Viene a la memoria la payasada que armó la presidenta estatal del DIF, Laura Sansores San Román, cuando tenía la obligación de rendir un informe de las actividades desarrolladas, así como la presentación del informe financiero de esa noble institución. En lugar de eso, optó por protagonizar una parodia musical que causó pena ajena hasta a quienes se encuentran en los cargos de confianza de su oficina.

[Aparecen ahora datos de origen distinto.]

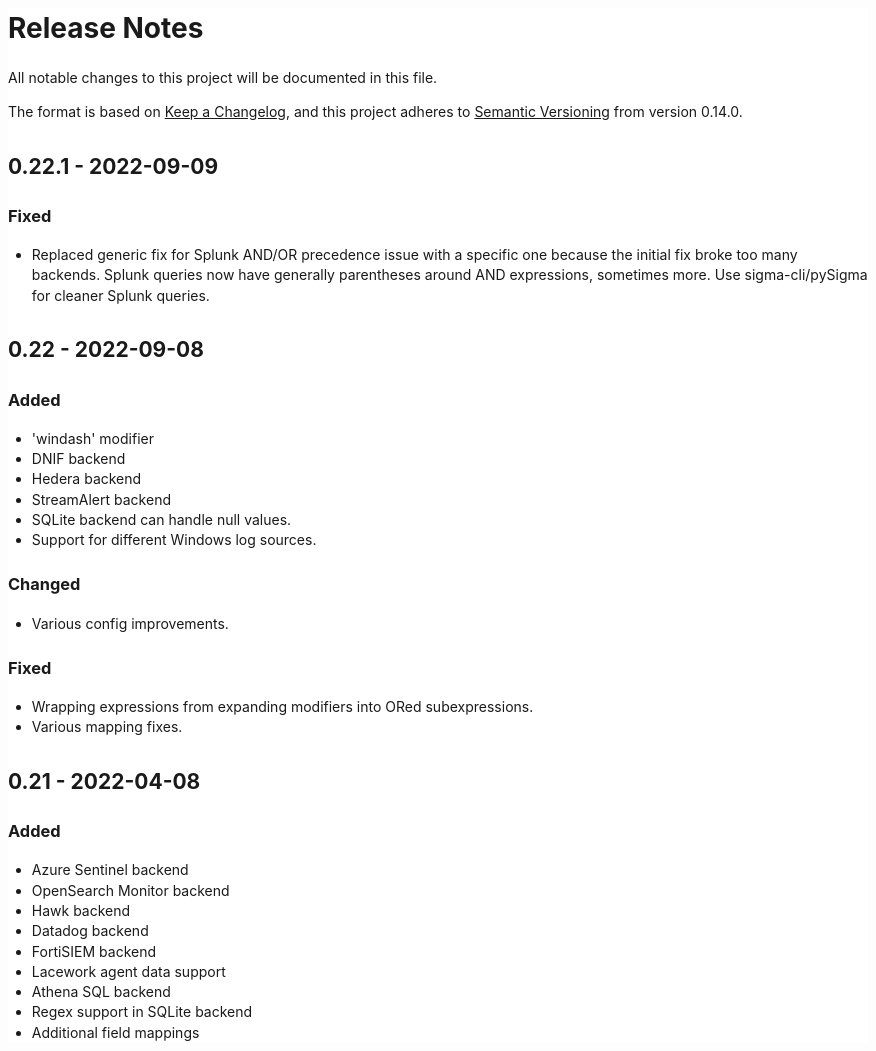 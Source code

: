 # Release Notes

All notable changes to this project will be documented in this file.

The format is based on [Keep a Changelog](https://keepachangelog.com/en/1.0.0/),
and this project adheres to [Semantic Versioning](https://semver.org/spec/v2.0.0.html)
from version 0.14.0.

## 0.22.1 - 2022-09-09

### Fixed

* Replaced generic fix for Splunk AND/OR precedence issue with a specific one because the initial fix broke too many
  backends. Splunk queries now have generally parentheses around AND expressions, sometimes more. Use sigma-cli/pySigma
  for cleaner Splunk queries.

## 0.22 - 2022-09-08

### Added

* 'windash' modifier
* DNIF backend
* Hedera backend
* StreamAlert backend
* SQLite backend can handle null values.
* Support for different Windows log sources.

### Changed

* Various config improvements.

### Fixed

* Wrapping expressions from expanding modifiers into ORed subexpressions.
* Various mapping fixes.

## 0.21 - 2022-04-08

### Added

* Azure Sentinel backend
* OpenSearch Monitor backend
* Hawk backend
* Datadog backend
* FortiSIEM backend
* Lacework agent data support
* Athena SQL backend
* Regex support in SQLite backend
* Additional field mappings
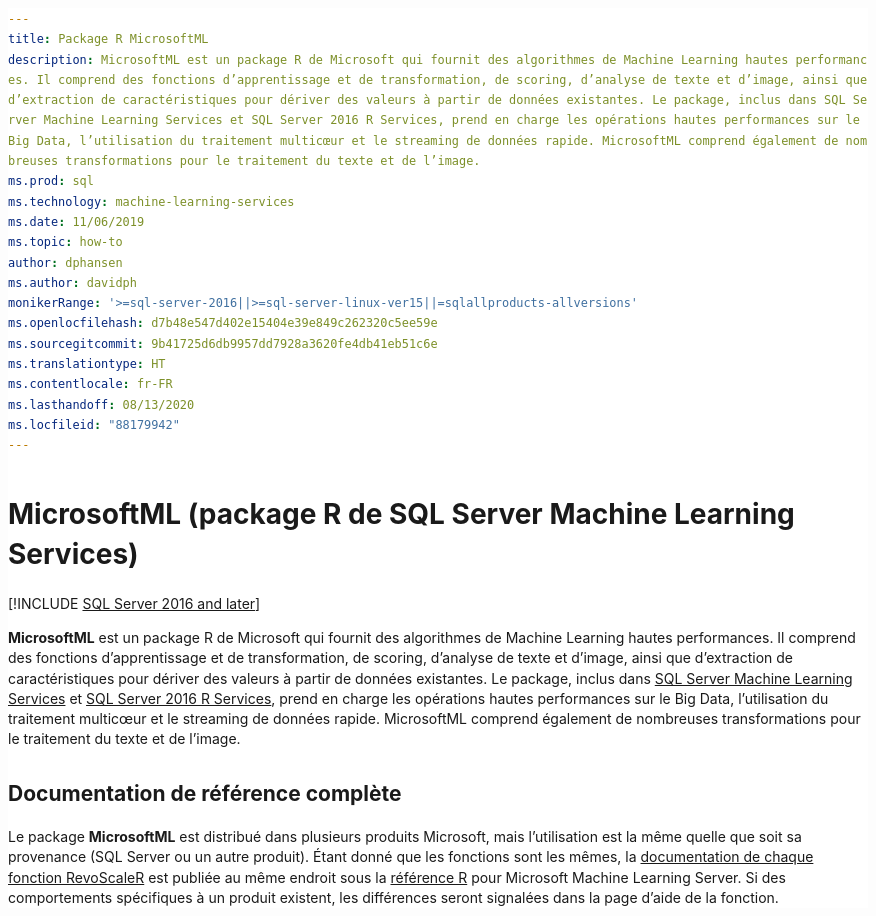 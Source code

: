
 ```yaml
---
title: Package R MicrosoftML
description: MicrosoftML est un package R de Microsoft qui fournit des algorithmes de Machine Learning hautes performances. Il comprend des fonctions d’apprentissage et de transformation, de scoring, d’analyse de texte et d’image, ainsi que d’extraction de caractéristiques pour dériver des valeurs à partir de données existantes. Le package, inclus dans SQL Server Machine Learning Services et SQL Server 2016 R Services, prend en charge les opérations hautes performances sur le Big Data, l’utilisation du traitement multicœur et le streaming de données rapide. MicrosoftML comprend également de nombreuses transformations pour le traitement du texte et de l’image.
ms.prod: sql
ms.technology: machine-learning-services
ms.date: 11/06/2019
ms.topic: how-to
author: dphansen
ms.author: davidph
monikerRange: '>=sql-server-2016||>=sql-server-linux-ver15||=sqlallproducts-allversions'
ms.openlocfilehash: d7b48e547d402e15404e39e849c262320c5ee59e
ms.sourcegitcommit: 9b41725d6db9957dd7928a3620fe4db41eb51c6e
ms.translationtype: HT
ms.contentlocale: fr-FR
ms.lasthandoff: 08/13/2020
ms.locfileid: "88179942"
---
```

# <a name="microsoftml-r-package-in-sql-server-machine-learning-services"></a>MicrosoftML (package R de SQL Server Machine Learning Services)
[!INCLUDE [SQL Server 2016 and later](../../includes/applies-to-version/sqlserver2016.md)]

**MicrosoftML** est un package R de Microsoft qui fournit des algorithmes de Machine Learning hautes performances. Il comprend des fonctions d’apprentissage et de transformation, de scoring, d’analyse de texte et d’image, ainsi que d’extraction de caractéristiques pour dériver des valeurs à partir de données existantes. Le package, inclus dans [SQL Server Machine Learning Services](../sql-server-machine-learning-services.md) et [SQL Server 2016 R Services](sql-server-r-services.md), prend en charge les opérations hautes performances sur le Big Data, l’utilisation du traitement multicœur et le streaming de données rapide. MicrosoftML comprend également de nombreuses transformations pour le traitement du texte et de l’image.

## <a name="full-reference-documentation"></a>Documentation de référence complète

Le package **MicrosoftML** est distribué dans plusieurs produits Microsoft, mais l’utilisation est la même quelle que soit sa provenance (SQL Server ou un autre produit). Étant donné que les fonctions sont les mêmes, la [documentation de chaque fonction RevoScaleR](https://docs.microsoft.com/machine-learning-server/r-reference/revoscaler/revoscaler) est publiée au même endroit sous la [référence R](https://docs.microsoft.com/machine-learning-server/r-reference/introducing-r-server-r-package-reference) pour Microsoft Machine Learning Server. Si des comportements spécifiques à un produit existent, les différences seront signalées dans la page d’aide de la fonction.
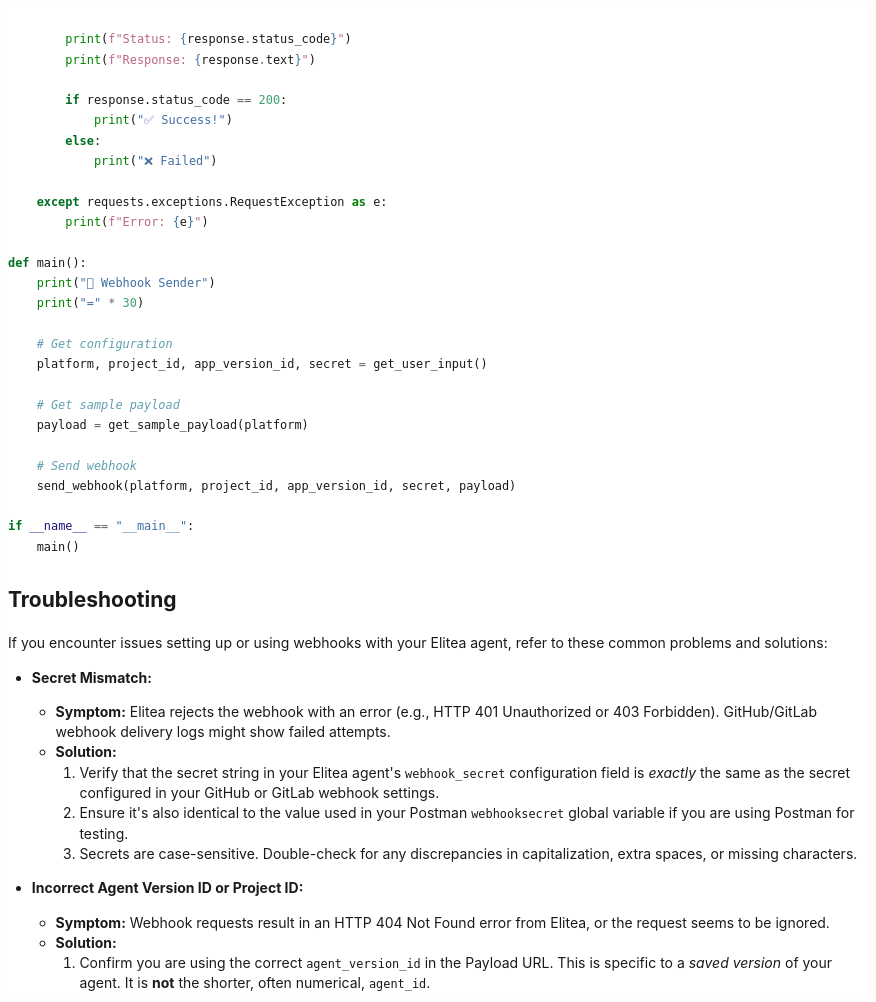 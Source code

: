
 ```python
        
        print(f"Status: {response.status_code}")
        print(f"Response: {response.text}")
        
        if response.status_code == 200:
            print("✅ Success!")
        else:
            print("❌ Failed")
            
    except requests.exceptions.RequestException as e:
        print(f"Error: {e}")

def main():
    print("🎯 Webhook Sender")
    print("=" * 30)
    
    # Get configuration
    platform, project_id, app_version_id, secret = get_user_input()
    
    # Get sample payload
    payload = get_sample_payload(platform)
    
    # Send webhook
    send_webhook(platform, project_id, app_version_id, secret, payload)

if __name__ == "__main__":
    main()
```
## Troubleshooting

If you encounter issues setting up or using webhooks with your Elitea agent, refer to these common problems and solutions:

*   **Secret Mismatch:**
    *   **Symptom:** Elitea rejects the webhook with an error (e.g., HTTP 401 Unauthorized or 403 Forbidden). GitHub/GitLab webhook delivery logs might show failed attempts.
    *   **Solution:**
        1.  Verify that the secret string in your Elitea agent's `webhook_secret` configuration field is *exactly* the same as the secret configured in your GitHub or GitLab webhook settings.
        2.  Ensure it's also identical to the value used in your Postman `webhooksecret` global variable if you are using Postman for testing.
        3.  Secrets are case-sensitive. Double-check for any discrepancies in capitalization, extra spaces, or missing characters.

*   **Incorrect Agent Version ID or Project ID:**
    *   **Symptom:** Webhook requests result in an HTTP 404 Not Found error from Elitea, or the request seems to be ignored.
    *   **Solution:**
        1.  Confirm you are using the correct `agent_version_id` in the Payload URL. This is specific to a *saved version* of your agent. It is **not** the shorter, often numerical, `agent_id`.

Lo menos que le dijeron es que salió peor que su hermana.
Por si faltara algo más, hace unos meses la agrupación Mexicanos Contra la Corrupción y la Impunidad denunció que el DIF del Estado de Campeche entregó contratos millonarios a empresas vinculadas a una red de proveedores y prestanombres asociada con el senador Adán Augusto López Hernández, a través de convenios de adjudicación para el suministro de alimentos y apoyos sociales.
Se precisó en ese entonces, que el director del DIF Estatal en Campeche, Mario Pavón Carrasco, es identificado como el responsable de la entrega de contratos y adjudicaciones a empresas como Grupo Zoreña y Grupo Operador de Alimentos EHMO, que forman parte de la red conocida como la “Barredora Guinda”.
Ya de colofón vale la pena mencionar que el personal de esa institución se queja de que Mario Pavón es un misógino empedernido. Son múltiples pues, las denuncias por corrupción y maltrato en contra de la Administración actualmente a cargo del DIF estatal, y lo preocupante es que no se investiga, no se sanciona ni se aplican las correcciones para evitar que estos hechos se sigan repitiendo.
¿Quién es el que se lleva las ganancias por la venta de alimentos y despensas que donan las empresas y que para colmo la mayoría de esos productos ya se encuentran caducados?
Si ni la señora Laura Sansores ni su hermana Layda Elena investigarán estas graves acusaciones, y una vez más tratarán de ocultar la basura bajo la alfombra, ¿a quién recurrir? Al fin y al cabo, para ellas todo queda en familia.